An attorney can be an important resource in any divorce, but securing the services of a legal professional can be especially important when complex financial assets are involved, such as a family business. It can be difficult to understand the full value of the enterprise, and establishing what business interests should be awarded to can prove very contentious.
When you have a lawyer on your side, you can rest assured in the knowledge that someone is watching out for your best interests.
Establishing What Happens To A Business In A Divorce
Dividing business assets during divorce can be particularly difficult for many possible reasons. For example, one spouse may have owned a business before the marriage occurred and determining what amount of the businesses’ worth may be considered marital assets may be challenging. One spouse may also have made more substantive contributions to a business and may continue to fulfill important operational functions.

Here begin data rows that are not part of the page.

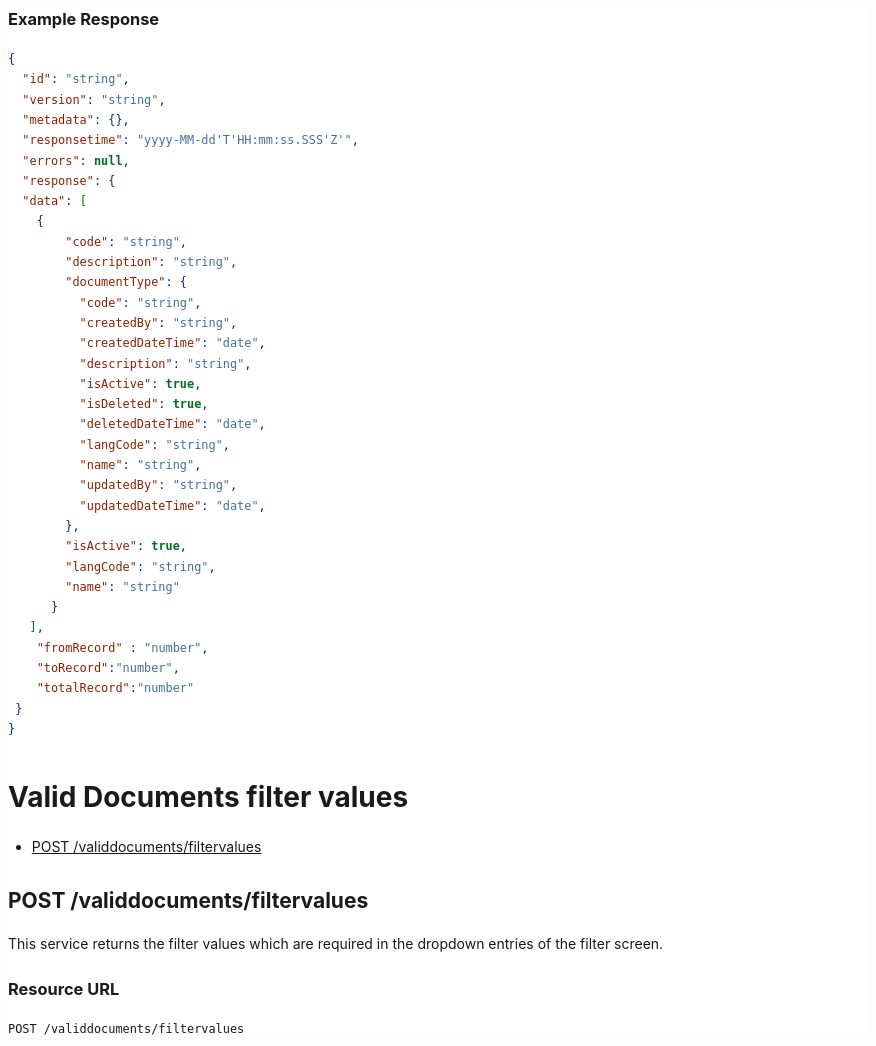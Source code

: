 ### Example Response
```JSON
{
  "id": "string",
  "version": "string",
  "metadata": {},
  "responsetime": "yyyy-MM-dd'T'HH:mm:ss.SSS'Z'",
  "errors": null,
  "response": {
  "data": [
	{
        "code": "string",
        "description": "string",
        "documentType": {
          "code": "string",
          "createdBy": "string",
          "createdDateTime": "date",
          "description": "string",
          "isActive": true,
          "isDeleted": true,
          "deletedDateTime": "date",
          "langCode": "string",
          "name": "string",
          "updatedBy": "string",
          "updatedDateTime": "date",
        },
        "isActive": true,
        "langCode": "string",
        "name": "string"
      }
   ],
	"fromRecord" : "number",
	"toRecord":"number",
	"totalRecord":"number"
 }
}
```
# Valid Documents filter values

* [POST /validdocuments/filtervalues](#post-validdocumentsfiltervalues)

## POST /validdocuments/filtervalues

This service returns the filter values which are required in the dropdown entries of the filter screen.  

### Resource URL

`POST /validdocuments/filtervalues`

Following are some approaches that may be applied to business holdings during a divorce:
- A business that is started during the course of a marriage, even if the enterprise is undertaken solely by one spouse, is likely to be considered marital property. Rather than divide the business in half, however, a judge is likely to award it to one partner and give another partner financial or property compensation to make things fair.
- If one spouse forms a business prior to a marriage, it may be regarded as separate property. Any gains in value over the course of the marriage, however, are typically considered marital property that is to be distributed to both spouses.
- A business owned by one spouse may be wholly converted from separate property to martial property if legally binding paperwork establishing joint ownership with another spouse is filed before the dissolution of a marriage. In such cases, the full value of a business would likely be shared between spouses.
These are only some approaches a court may use to determine what happens to a business in a divorce.
Getting Legal Assistance In A Divorce
In considering how you will go about dividing property with a spouse, it is important to be fully aware of the possible outcomes. An attorney will understand the full range of actions that may be ordered by a judge in a court decree, including what might happen to retirement plans and savings after divorce.
Your lawyer will also understand processes for determining the value of marital assets that can allow you to make sound legal decisions throughout the divorce process.